▶ EXERCISE
Among the entries below, one stretch runs from the line that contains "Edge のみがデバイス上にあり、ポリシーで対象になっており、かつ、ポリシーが受信済みの場合は、Microsoft Edge。" through the line that contains "ブラウザーがトラブルシューティング モードで起動します。". Repeat that stretch exactly, ends included, and only that.

▶ DATASET EXCERPTS
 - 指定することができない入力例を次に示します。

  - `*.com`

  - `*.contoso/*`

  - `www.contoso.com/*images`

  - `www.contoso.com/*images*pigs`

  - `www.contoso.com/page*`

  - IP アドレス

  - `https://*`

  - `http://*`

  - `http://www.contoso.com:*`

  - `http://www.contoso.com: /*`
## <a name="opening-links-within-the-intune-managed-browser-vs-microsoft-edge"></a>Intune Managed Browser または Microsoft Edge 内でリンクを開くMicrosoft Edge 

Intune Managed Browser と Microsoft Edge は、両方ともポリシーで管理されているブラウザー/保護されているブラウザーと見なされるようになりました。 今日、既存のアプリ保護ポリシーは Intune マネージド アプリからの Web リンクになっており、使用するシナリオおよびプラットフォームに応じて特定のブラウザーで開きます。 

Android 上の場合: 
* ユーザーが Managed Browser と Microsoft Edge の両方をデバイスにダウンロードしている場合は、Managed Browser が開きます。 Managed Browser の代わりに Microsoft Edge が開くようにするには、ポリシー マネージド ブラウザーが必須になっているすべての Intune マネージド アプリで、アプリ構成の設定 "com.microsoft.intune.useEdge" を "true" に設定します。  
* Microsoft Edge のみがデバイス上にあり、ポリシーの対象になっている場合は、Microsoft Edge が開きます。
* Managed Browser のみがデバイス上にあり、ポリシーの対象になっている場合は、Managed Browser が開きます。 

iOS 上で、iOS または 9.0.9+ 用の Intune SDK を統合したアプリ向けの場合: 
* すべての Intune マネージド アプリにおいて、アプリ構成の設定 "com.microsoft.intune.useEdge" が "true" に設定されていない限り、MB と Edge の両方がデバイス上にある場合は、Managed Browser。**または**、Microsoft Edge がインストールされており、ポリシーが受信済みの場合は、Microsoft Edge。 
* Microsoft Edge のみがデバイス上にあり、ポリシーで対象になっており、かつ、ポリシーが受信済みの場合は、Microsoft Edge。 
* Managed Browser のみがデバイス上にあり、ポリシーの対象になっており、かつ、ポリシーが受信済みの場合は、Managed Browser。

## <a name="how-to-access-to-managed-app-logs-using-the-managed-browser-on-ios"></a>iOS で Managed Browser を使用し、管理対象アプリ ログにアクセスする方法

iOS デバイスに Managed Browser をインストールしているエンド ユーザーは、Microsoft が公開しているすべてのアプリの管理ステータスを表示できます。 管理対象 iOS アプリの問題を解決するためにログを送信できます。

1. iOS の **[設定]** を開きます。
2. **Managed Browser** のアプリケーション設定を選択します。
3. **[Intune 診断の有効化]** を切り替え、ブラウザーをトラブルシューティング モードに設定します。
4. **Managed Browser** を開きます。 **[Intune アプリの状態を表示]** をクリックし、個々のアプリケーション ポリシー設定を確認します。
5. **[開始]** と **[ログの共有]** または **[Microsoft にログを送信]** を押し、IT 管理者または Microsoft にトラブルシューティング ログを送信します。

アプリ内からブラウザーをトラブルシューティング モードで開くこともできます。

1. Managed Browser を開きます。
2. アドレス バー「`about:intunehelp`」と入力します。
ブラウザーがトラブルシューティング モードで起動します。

==

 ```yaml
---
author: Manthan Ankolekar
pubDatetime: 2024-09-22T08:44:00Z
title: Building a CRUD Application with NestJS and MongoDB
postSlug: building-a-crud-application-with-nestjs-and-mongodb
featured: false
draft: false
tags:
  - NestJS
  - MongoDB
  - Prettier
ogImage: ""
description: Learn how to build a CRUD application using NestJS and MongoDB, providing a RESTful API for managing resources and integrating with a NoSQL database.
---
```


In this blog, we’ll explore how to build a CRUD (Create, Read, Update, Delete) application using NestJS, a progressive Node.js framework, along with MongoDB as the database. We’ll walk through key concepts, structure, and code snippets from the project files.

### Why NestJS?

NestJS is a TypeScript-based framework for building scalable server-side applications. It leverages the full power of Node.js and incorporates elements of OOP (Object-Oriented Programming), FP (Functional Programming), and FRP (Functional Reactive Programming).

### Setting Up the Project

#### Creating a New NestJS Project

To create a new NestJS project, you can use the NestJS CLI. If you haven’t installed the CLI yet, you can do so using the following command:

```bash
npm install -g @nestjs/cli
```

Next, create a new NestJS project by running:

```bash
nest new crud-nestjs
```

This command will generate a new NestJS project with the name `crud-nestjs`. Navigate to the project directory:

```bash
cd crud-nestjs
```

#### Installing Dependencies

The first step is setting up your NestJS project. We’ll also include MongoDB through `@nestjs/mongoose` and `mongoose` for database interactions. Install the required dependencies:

▶ OUTPUT OF THE EXERCISE
* Microsoft Edge のみがデバイス上にあり、ポリシーで対象になっており、かつ、ポリシーが受信済みの場合は、Microsoft Edge。 
* Managed Browser のみがデバイス上にあり、ポリシーの対象になっており、かつ、ポリシーが受信済みの場合は、Managed Browser。

## <a name="how-to-access-to-managed-app-logs-using-the-managed-browser-on-ios"></a>iOS で Managed Browser を使用し、管理対象アプリ ログにアクセスする方法

iOS デバイスに Managed Browser をインストールしているエンド ユーザーは、Microsoft が公開しているすべてのアプリの管理ステータスを表示できます。 管理対象 iOS アプリの問題を解決するためにログを送信できます。

1. iOS の **[設定]** を開きます。
2. **Managed Browser** のアプリケーション設定を選択します。
3. **[Intune 診断の有効化]** を切り替え、ブラウザーをトラブルシューティング モードに設定します。
4. **Managed Browser** を開きます。 **[Intune アプリの状態を表示]** をクリックし、個々のアプリケーション ポリシー設定を確認します。
5. **[開始]** と **[ログの共有]** または **[Microsoft にログを送信]** を押し、IT 管理者または Microsoft にトラブルシューティング ログを送信します。

アプリ内からブラウザーをトラブルシューティング モードで開くこともできます。

1. Managed Browser を開きます。
2. アドレス バー「`about:intunehelp`」と入力します。
ブラウザーがトラブルシューティング モードで起動します。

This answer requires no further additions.